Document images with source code
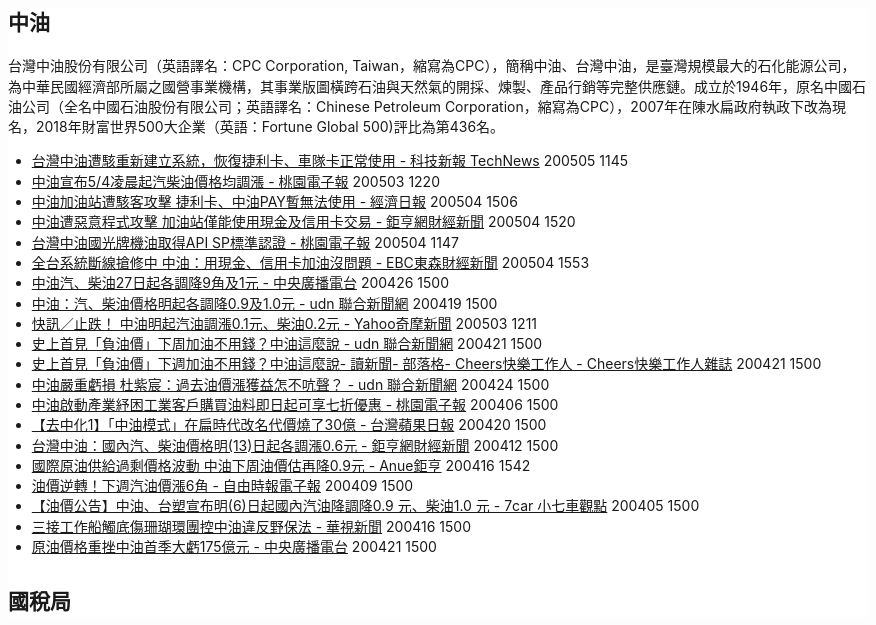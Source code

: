 ## 中油

台灣中油股份有限公司（英語譯名：CPC Corporation, Taiwan，縮寫為CPC），簡稱中油、台灣中油，是臺灣規模最大的石化能源公司，為中華民國經濟部所屬之國營事業機構，其事業版圖橫跨石油與天然氣的開採、煉製、產品行銷等完整供應鏈。成立於1946年，原名中國石油公司（全名中國石油股份有限公司；英語譯名：Chinese Petroleum Corporation，縮寫為CPC），2007年在陳水扁政府執政下改為現名，2018年財富世界500大企業（英語：Fortune Global 500)評比為第436名。
- [台灣中油遭駭重新建立系統，恢復捷利卡、車隊卡正常使用 - 科技新報 TechNews](https://technews.tw/2020/05/05/cpc-system-recovery/ "台灣中油遭駭重新建立系統，恢復捷利卡、車隊卡正常使用 - 科技新報 TechNews") 200505 1145
- [中油宣布5/4凌晨起汽柴油價格均調漲 - 桃園電子報](https://tyenews.com/2020/05/60227/ "中油宣布5/4凌晨起汽柴油價格均調漲 - 桃園電子報") 200503 1220
- [中油加油站遭駭客攻擊 捷利卡、中油PAY暫無法使用 - 經濟日報](https://money.udn.com/money/story/5648/4538613 "中油加油站遭駭客攻擊 捷利卡、中油PAY暫無法使用 - 經濟日報") 200504 1506
- [中油遭惡意程式攻擊 加油站僅能使用現金及信用卡交易 - 鉅亨網財經新聞](https://news.cnyes.com/news/id/4470360 "中油遭惡意程式攻擊 加油站僅能使用現金及信用卡交易 - 鉅亨網財經新聞") 200504 1520
- [台灣中油國光牌機油取得API SP標準認證 - 桃園電子報](https://tyenews.com/2020/05/60340/ "台灣中油國光牌機油取得API SP標準認證 - 桃園電子報") 200504 1147
- [全台系統斷線搶修中 中油：用現金、信用卡加油沒問題 - EBC東森財經新聞](https://fnc.ebc.net.tw/FncNews/life/118868 "全台系統斷線搶修中 中油：用現金、信用卡加油沒問題 - EBC東森財經新聞") 200504 1553
- [中油汽、柴油27日起各調降9角及1元 - 中央廣播電台](https://www.rti.org.tw/news/view/id/2061449 "中油汽、柴油27日起各調降9角及1元 - 中央廣播電台") 200426 1500
- [中油：汽、柴油價格明起各調降0.9及1.0元 - udn 聯合新聞網](https://udn.com/news/story/7238/4502967 "中油：汽、柴油價格明起各調降0.9及1.0元 - udn 聯合新聞網") 200419 1500
- [快訊／止跌！ 中油明起汽油調漲0.1元、柴油0.2元 - Yahoo奇摩新聞](https://tw.news.yahoo.com/%E5%BF%AB%E8%A8%8A-%E6%AD%A2%E8%B7%8C-%E4%B8%AD%E6%B2%B9%E6%98%8E%E8%B5%B7%E6%B1%BD%E6%B2%B9%E8%AA%BF%E6%BC%B20-1%E5%85%83-%E6%9F%B4%E6%B2%B90-041119666.html "快訊／止跌！ 中油明起汽油調漲0.1元、柴油0.2元 - Yahoo奇摩新聞") 200503 1211
- [史上首見「負油價」下周加油不用錢？中油這麼說 - udn 聯合新聞網](https://udn.com/news/story/7238/4507155 "史上首見「負油價」下周加油不用錢？中油這麼說 - udn 聯合新聞網") 200421 1500
- [史上首見「負油價」下週加油不用錢？中油這麼說- 讀新聞- 部落格- Cheers快樂工作人 - Cheers快樂工作人雜誌](https://www.cheers.com.tw/article/article.action?id=5096685 "史上首見「負油價」下週加油不用錢？中油這麼說- 讀新聞- 部落格- Cheers快樂工作人 - Cheers快樂工作人雜誌") 200421 1500
- [中油嚴重虧損 杜紫宸：過去油價漲獲益怎不吭聲？ - udn 聯合新聞網](https://udn.com/news/story/7238/4515357 "中油嚴重虧損 杜紫宸：過去油價漲獲益怎不吭聲？ - udn 聯合新聞網") 200424 1500
- [中油啟動產業紓困工業客戶購買油料即日起可享七折優惠 - 桃園電子報](https://tyenews.com/2020/04/56313/ "中油啟動產業紓困工業客戶購買油料即日起可享七折優惠 - 桃園電子報") 200406 1500
- [【去中化1】「中油模式」在扁時代改名代價燒了30億 - 台灣蘋果日報](https://tw.appledaily.com/life/20200420/BOOCPZNZU6O5E7POEUIKUTU3KI/ "【去中化1】「中油模式」在扁時代改名代價燒了30億 - 台灣蘋果日報") 200420 1500
- [台灣中油：國內汽、柴油價格明(13)日起各調漲0.6元 - 鉅亨網財經新聞](https://m.cnyes.com/news/id/4464051 "台灣中油：國內汽、柴油價格明(13)日起各調漲0.6元 - 鉅亨網財經新聞") 200412 1500
- [國際原油供給過剩價格波動 中油下周油價估再降0.9元 - Anue鉅亨](https://news.cnyes.com/news/id/4465882 "國際原油供給過剩價格波動 中油下周油價估再降0.9元 - Anue鉅亨") 200416 1542
- [油價逆轉！下週汽油價漲6角 - 自由時報電子報](https://ec.ltn.com.tw/article/breakingnews/3127872 "油價逆轉！下週汽油價漲6角 - 自由時報電子報") 200409 1500
- [【油價公告】中油、台塑宣布明(6)日起國內汽油降調降0.9 元、柴油1.0 元 - 7car 小七車觀點](https://www.7car.tw/articles/read/65513 "【油價公告】中油、台塑宣布明(6)日起國內汽油降調降0.9 元、柴油1.0 元 - 7car 小七車觀點") 200405 1500
- [三接工作船觸底傷珊瑚環團控中油違反野保法 - 華視新聞](https://news.cts.com.tw/cts/local/202004/202004161997343.html "三接工作船觸底傷珊瑚環團控中油違反野保法 - 華視新聞") 200416 1500
- [原油價格重挫中油首季大虧175億元 - 中央廣播電台](https://www.rti.org.tw/news/view/id/2060720 "原油價格重挫中油首季大虧175億元 - 中央廣播電台") 200421 1500

## 國稅局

- [Goal of the exercise] Return all records above verbatim without their pictures.

- [Task output]
Source code

: ## 中油

台灣中油股份有限公司（英語譯名：CPC Corporation, Taiwan，縮寫為CPC），簡稱中油、台灣中油，是臺灣規模最大的石化能源公司，為中華民國經濟部所屬之國營事業機構，其事業版圖橫跨石油與天然氣的開採、煉製、產品行銷等完整供應鏈。成立於1946年，原名中國石油公司（全名中國石油股份有限公司；英語譯名：Chinese Petroleum Corporation，縮寫為CPC），2007年在陳水扁政府執政下改為現名，2018年財富世界500大企業（英語：Fortune Global 500)評比為第436名。
- [台灣中油遭駭重新建立系統，恢復捷利卡、車隊卡正常使用 - 科技新報 TechNews](https://technews.tw/2020/05/05/cpc-system-recovery/ "台灣中油遭駭重新建立系統，恢復捷利卡、車隊卡正常使用 - 科技新報 TechNews") 200505 1145
- [中油宣布5/4凌晨起汽柴油價格均調漲 - 桃園電子報](https://tyenews.com/2020/05/60227/ "中油宣布5/4凌晨起汽柴油價格均調漲 - 桃園電子報") 200503 1220
- [中油加油站遭駭客攻擊 捷利卡、中油PAY暫無法使用 - 經濟日報](https://money.udn.com/money/story/5648/4538613 "中油加油站遭駭客攻擊 捷利卡、中油PAY暫無法使用 - 經濟日報") 200504 1506
- [中油遭惡意程式攻擊 加油站僅能使用現金及信用卡交易 - 鉅亨網財經新聞](https://news.cnyes.com/news/id/4470360 "中油遭惡意程式攻擊 加油站僅能使用現金及信用卡交易 - 鉅亨網財經新聞") 200504 1520
- [台灣中油國光牌機油取得API SP標準認證 - 桃園電子報](https://tyenews.com/2020/05/60340/ "台灣中油國光牌機油取得API SP標準認證 - 桃園電子報") 200504 1147
- [全台系統斷線搶修中 中油：用現金、信用卡加油沒問題 - EBC東森財經新聞](https://fnc.ebc.net.tw/FncNews/life/118868 "全台系統斷線搶修中 中油：用現金、信用卡加油沒問題 - EBC東森財經新聞") 200504 1553
- [中油汽、柴油27日起各調降9角及1元 - 中央廣播電台](https://www.rti.org.tw/news/view/id/2061449 "中油汽、柴油27日起各調降9角及1元 - 中央廣播電台") 200426 1500
- [中油：汽、柴油價格明起各調降0.9及1.0元 - udn 聯合新聞網](https://udn.com/news/story/7238/4502967 "中油：汽、柴油價格明起各調降0.9及1.0元 - udn 聯合新聞網") 200419 1500
- [快訊／止跌！ 中油明起汽油調漲0.1元、柴油0.2元 - Yahoo奇摩新聞](https://tw.news.yahoo.com/%E5%BF%AB%E8%A8%8A-%E6%AD%A2%E8%B7%8C-%E4%B8%AD%E6%B2%B9%E6%98%8E%E8%B5%B7%E6%B1%BD%E6%B2%B9%E8%AA%BF%E6%BC%B20-1%E5%85%83-%E6%9F%B4%E6%B2%B90-041119666.html "快訊／止跌！ 中油明起汽油調漲0.1元、柴油0.2元 - Yahoo奇摩新聞") 200503 1211
- [史上首見「負油價」下周加油不用錢？中油這麼說 - udn 聯合新聞網](https://udn.com/news/story/7238/4507155 "史上首見「負油價」下周加油不用錢？中油這麼說 - udn 聯合新聞網") 200421 1500
- [史上首見「負油價」下週加油不用錢？中油這麼說- 讀新聞- 部落格- Cheers快樂工作人 - Cheers快樂工作人雜誌](https://www.cheers.com.tw/article/article.action?id=5096685 "史上首見「負油價」下週加油不用錢？中油這麼說- 讀新聞- 部落格- Cheers快樂工作人 - Cheers快樂工作人雜誌") 200421 1500
- [中油嚴重虧損 杜紫宸：過去油價漲獲益怎不吭聲？ - udn 聯合新聞網](https://udn.com/news/story/7238/4515357 "中油嚴重虧損 杜紫宸：過去油價漲獲益怎不吭聲？ - udn 聯合新聞網") 200424 1500
- [中油啟動產業紓困工業客戶購買油料即日起可享七折優惠 - 桃園電子報](https://tyenews.com/2020/04/56313/ "中油啟動產業紓困工業客戶購買油料即日起可享七折優惠 - 桃園電子報") 200406 1500
- [【去中化1】「中油模式」在扁時代改名代價燒了30億 - 台灣蘋果日報](https://tw.appledaily.com/life/20200420/BOOCPZNZU6O5E7POEUIKUTU3KI/ "【去中化1】「中油模式」在扁時代改名代價燒了30億 - 台灣蘋果日報") 200420 1500
- [台灣中油：國內汽、柴油價格明(13)日起各調漲0.6元 - 鉅亨網財經新聞](https://m.cnyes.com/news/id/4464051 "台灣中油：國內汽、柴油價格明(13)日起各調漲0.6元 - 鉅亨網財經新聞") 200412 1500
- [國際原油供給過剩價格波動 中油下周油價估再降0.9元 - Anue鉅亨](https://news.cnyes.com/news/id/4465882 "國際原油供給過剩價格波動 中油下周油價估再降0.9元 - Anue鉅亨") 200416 1542
- [油價逆轉！下週汽油價漲6角 - 自由時報電子報](https://ec.ltn.com.tw/article/breakingnews/3127872 "油價逆轉！下週汽油價漲6角 - 自由時報電子報") 200409 1500
- [【油價公告】中油、台塑宣布明(6)日起國內汽油降調降0.9 元、柴油1.0 元 - 7car 小七車觀點](https://www.7car.tw/articles/read/65513 "【油價公告】中油、台塑宣布明(6)日起國內汽油降調降0.9 元、柴油1.0 元 - 7car 小七車觀點") 200405 1500
- [三接工作船觸底傷珊瑚環團控中油違反野保法 - 華視新聞](https://news.cts.com.tw/cts/local/202004/202004161997343.html "三接工作船觸底傷珊瑚環團控中油違反野保法 - 華視新聞") 200416 1500
- [原油價格重挫中油首季大虧175億元 - 中央廣播電台](https://www.rti.org.tw/news/view/id/2060720 "原油價格重挫中油首季大虧175億元 - 中央廣播電台") 200421 1500

## 國稅局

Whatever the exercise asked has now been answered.